BEGIN Source material

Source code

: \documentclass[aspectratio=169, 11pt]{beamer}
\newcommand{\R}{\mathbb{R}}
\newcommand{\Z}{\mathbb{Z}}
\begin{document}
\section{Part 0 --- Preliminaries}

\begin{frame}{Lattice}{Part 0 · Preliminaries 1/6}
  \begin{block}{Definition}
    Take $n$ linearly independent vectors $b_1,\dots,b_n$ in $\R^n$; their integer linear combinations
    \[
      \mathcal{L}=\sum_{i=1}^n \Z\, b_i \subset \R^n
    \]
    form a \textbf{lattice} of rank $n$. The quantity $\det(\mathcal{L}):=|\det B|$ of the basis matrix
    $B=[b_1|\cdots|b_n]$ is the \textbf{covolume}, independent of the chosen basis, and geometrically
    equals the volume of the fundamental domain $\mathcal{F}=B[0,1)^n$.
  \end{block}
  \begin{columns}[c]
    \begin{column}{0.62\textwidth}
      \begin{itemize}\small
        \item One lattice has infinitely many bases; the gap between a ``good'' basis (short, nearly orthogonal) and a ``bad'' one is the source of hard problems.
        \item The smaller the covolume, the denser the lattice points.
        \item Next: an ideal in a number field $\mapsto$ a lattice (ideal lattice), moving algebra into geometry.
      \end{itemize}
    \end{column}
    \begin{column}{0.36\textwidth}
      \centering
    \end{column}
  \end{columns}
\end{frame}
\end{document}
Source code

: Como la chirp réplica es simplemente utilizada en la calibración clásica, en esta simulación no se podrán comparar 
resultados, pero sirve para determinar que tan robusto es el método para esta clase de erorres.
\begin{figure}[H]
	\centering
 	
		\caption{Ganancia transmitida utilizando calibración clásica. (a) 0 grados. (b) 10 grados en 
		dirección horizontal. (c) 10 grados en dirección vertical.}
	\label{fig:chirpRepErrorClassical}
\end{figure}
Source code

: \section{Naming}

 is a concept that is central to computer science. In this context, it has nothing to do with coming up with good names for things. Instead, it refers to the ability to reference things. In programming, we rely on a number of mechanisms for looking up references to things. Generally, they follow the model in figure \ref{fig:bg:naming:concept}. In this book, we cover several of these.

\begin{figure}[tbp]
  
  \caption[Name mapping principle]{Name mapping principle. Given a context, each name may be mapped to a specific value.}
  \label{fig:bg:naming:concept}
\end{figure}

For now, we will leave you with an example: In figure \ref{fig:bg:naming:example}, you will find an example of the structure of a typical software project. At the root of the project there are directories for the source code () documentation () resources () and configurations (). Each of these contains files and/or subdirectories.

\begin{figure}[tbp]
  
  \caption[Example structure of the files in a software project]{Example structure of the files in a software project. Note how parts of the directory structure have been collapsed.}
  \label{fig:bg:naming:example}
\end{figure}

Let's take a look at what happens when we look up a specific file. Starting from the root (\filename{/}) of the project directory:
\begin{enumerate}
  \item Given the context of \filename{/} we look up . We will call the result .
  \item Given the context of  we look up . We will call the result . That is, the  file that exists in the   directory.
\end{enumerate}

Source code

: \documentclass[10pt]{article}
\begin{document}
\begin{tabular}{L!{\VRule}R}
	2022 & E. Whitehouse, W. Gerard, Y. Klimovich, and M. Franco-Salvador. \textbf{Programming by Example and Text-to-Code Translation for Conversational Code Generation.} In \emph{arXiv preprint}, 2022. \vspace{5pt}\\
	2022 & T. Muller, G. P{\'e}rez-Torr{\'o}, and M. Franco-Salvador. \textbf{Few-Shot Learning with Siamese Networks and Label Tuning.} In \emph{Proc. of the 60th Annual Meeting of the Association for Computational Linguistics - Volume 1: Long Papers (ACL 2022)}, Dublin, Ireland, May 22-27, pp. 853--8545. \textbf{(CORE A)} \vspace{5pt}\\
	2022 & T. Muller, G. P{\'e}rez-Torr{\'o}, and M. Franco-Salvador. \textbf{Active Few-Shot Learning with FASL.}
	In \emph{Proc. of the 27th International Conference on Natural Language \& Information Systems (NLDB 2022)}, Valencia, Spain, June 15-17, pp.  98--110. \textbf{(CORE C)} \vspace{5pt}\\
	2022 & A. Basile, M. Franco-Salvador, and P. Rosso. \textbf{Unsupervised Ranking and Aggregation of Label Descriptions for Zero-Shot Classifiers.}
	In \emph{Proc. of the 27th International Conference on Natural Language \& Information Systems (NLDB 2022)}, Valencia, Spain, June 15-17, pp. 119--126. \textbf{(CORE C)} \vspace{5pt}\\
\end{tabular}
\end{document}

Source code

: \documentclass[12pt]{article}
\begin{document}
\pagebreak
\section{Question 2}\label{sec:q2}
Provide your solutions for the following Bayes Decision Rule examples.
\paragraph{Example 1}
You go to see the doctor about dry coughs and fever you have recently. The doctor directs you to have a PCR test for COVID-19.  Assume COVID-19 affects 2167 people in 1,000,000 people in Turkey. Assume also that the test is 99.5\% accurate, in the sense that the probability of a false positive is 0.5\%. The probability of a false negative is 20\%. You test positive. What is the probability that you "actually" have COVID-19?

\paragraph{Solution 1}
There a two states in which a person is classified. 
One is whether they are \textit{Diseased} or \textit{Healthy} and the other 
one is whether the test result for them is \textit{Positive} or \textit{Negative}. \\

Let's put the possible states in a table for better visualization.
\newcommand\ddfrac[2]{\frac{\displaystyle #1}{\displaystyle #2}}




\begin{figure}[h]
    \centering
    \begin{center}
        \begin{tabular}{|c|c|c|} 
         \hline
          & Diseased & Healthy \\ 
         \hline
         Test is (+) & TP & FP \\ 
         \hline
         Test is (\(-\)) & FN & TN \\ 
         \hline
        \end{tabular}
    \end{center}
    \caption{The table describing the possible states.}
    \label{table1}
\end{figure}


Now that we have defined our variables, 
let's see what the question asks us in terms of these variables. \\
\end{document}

END Source material

Task to carry out:
Nothing should be missing: every line above must be reproduced exactly.

Exercise answer:
Source code

: \documentclass[aspectratio=169, 11pt]{beamer}
\newcommand{\R}{\mathbb{R}}
\newcommand{\Z}{\mathbb{Z}}
\begin{document}
\section{Part 0 --- Preliminaries}

\begin{frame}{Lattice}{Part 0 · Preliminaries 1/6}
  \begin{block}{Definition}
    Take $n$ linearly independent vectors $b_1,\dots,b_n$ in $\R^n$; their integer linear combinations
    \[
      \mathcal{L}=\sum_{i=1}^n \Z\, b_i \subset \R^n
    \]
    form a \textbf{lattice} of rank $n$. The quantity $\det(\mathcal{L}):=|\det B|$ of the basis matrix
    $B=[b_1|\cdots|b_n]$ is the \textbf{covolume}, independent of the chosen basis, and geometrically
    equals the volume of the fundamental domain $\mathcal{F}=B[0,1)^n$.
  \end{block}
  \begin{columns}[c]
    \begin{column}{0.62\textwidth}
      \begin{itemize}\small
        \item One lattice has infinitely many bases; the gap between a ``good'' basis (short, nearly orthogonal) and a ``bad'' one is the source of hard problems.
        \item The smaller the covolume, the denser the lattice points.
        \item Next: an ideal in a number field $\mapsto$ a lattice (ideal lattice), moving algebra into geometry.
      \end{itemize}
    \end{column}
    \begin{column}{0.36\textwidth}
      \centering
    \end{column}
  \end{columns}
\end{frame}
\end{document}
Source code

: Como la chirp réplica es simplemente utilizada en la calibración clásica, en esta simulación no se podrán comparar 
resultados, pero sirve para determinar que tan robusto es el método para esta clase de erorres.
\begin{figure}[H]
	\centering
 	
		\caption{Ganancia transmitida utilizando calibración clásica. (a) 0 grados. (b) 10 grados en 
		dirección horizontal. (c) 10 grados en dirección vertical.}
	\label{fig:chirpRepErrorClassical}
\end{figure}
Source code

: \section{Naming}

 is a concept that is central to computer science. In this context, it has nothing to do with coming up with good names for things. Instead, it refers to the ability to reference things. In programming, we rely on a number of mechanisms for looking up references to things. Generally, they follow the model in figure \ref{fig:bg:naming:concept}. In this book, we cover several of these.

\begin{figure}[tbp]
  
  \caption[Name mapping principle]{Name mapping principle. Given a context, each name may be mapped to a specific value.}
  \label{fig:bg:naming:concept}
\end{figure}

For now, we will leave you with an example: In figure \ref{fig:bg:naming:example}, you will find an example of the structure of a typical software project. At the root of the project there are directories for the source code () documentation () resources () and configurations (). Each of these contains files and/or subdirectories.

\begin{figure}[tbp]
  
  \caption[Example structure of the files in a software project]{Example structure of the files in a software project. Note how parts of the directory structure have been collapsed.}
  \label{fig:bg:naming:example}
\end{figure}

Let's take a look at what happens when we look up a specific file. Starting from the root (\filename{/}) of the project directory:
\begin{enumerate}
  \item Given the context of \filename{/} we look up . We will call the result .
  \item Given the context of  we look up . We will call the result . That is, the  file that exists in the   directory.
\end{enumerate}

Source code

: \documentclass[10pt]{article}
\begin{document}
\begin{tabular}{L!{\VRule}R}
	2022 & E. Whitehouse, W. Gerard, Y. Klimovich, and M. Franco-Salvador. \textbf{Programming by Example and Text-to-Code Translation for Conversational Code Generation.} In \emph{arXiv preprint}, 2022. \vspace{5pt}\\
	2022 & T. Muller, G. P{\'e}rez-Torr{\'o}, and M. Franco-Salvador. \textbf{Few-Shot Learning with Siamese Networks and Label Tuning.} In \emph{Proc. of the 60th Annual Meeting of the Association for Computational Linguistics - Volume 1: Long Papers (ACL 2022)}, Dublin, Ireland, May 22-27, pp. 853--8545. \textbf{(CORE A)} \vspace{5pt}\\
	2022 & T. Muller, G. P{\'e}rez-Torr{\'o}, and M. Franco-Salvador. \textbf{Active Few-Shot Learning with FASL.}
	In \emph{Proc. of the 27th International Conference on Natural Language \& Information Systems (NLDB 2022)}, Valencia, Spain, June 15-17, pp.  98--110. \textbf{(CORE C)} \vspace{5pt}\\
	2022 & A. Basile, M. Franco-Salvador, and P. Rosso. \textbf{Unsupervised Ranking and Aggregation of Label Descriptions for Zero-Shot Classifiers.}
	In \emph{Proc. of the 27th International Conference on Natural Language \& Information Systems (NLDB 2022)}, Valencia, Spain, June 15-17, pp. 119--126. \textbf{(CORE C)} \vspace{5pt}\\
\end{tabular}
\end{document}

Source code

: \documentclass[12pt]{article}
\begin{document}
\pagebreak
\section{Question 2}\label{sec:q2}
Provide your solutions for the following Bayes Decision Rule examples.
\paragraph{Example 1}
You go to see the doctor about dry coughs and fever you have recently. The doctor directs you to have a PCR test for COVID-19.  Assume COVID-19 affects 2167 people in 1,000,000 people in Turkey. Assume also that the test is 99.5\% accurate, in the sense that the probability of a false positive is 0.5\%. The probability of a false negative is 20\%. You test positive. What is the probability that you "actually" have COVID-19?

\paragraph{Solution 1}
There a two states in which a person is classified. 
One is whether they are \textit{Diseased} or \textit{Healthy} and the other 
one is whether the test result for them is \textit{Positive} or \textit{Negative}. \\

Let's put the possible states in a table for better visualization.
\newcommand\ddfrac[2]{\frac{\displaystyle #1}{\displaystyle #2}}




\begin{figure}[h]
    \centering
    \begin{center}
        \begin{tabular}{|c|c|c|} 
         \hline
          & Diseased & Healthy \\ 
         \hline
         Test is (+) & TP & FP \\ 
         \hline
         Test is (\(-\)) & FN & TN \\ 
         \hline
        \end{tabular}
    \end{center}
    \caption{The table describing the possible states.}
    \label{table1}
\end{figure}


Now that we have defined our variables, 
let's see what the question asks us in terms of these variables. \\
\end{document}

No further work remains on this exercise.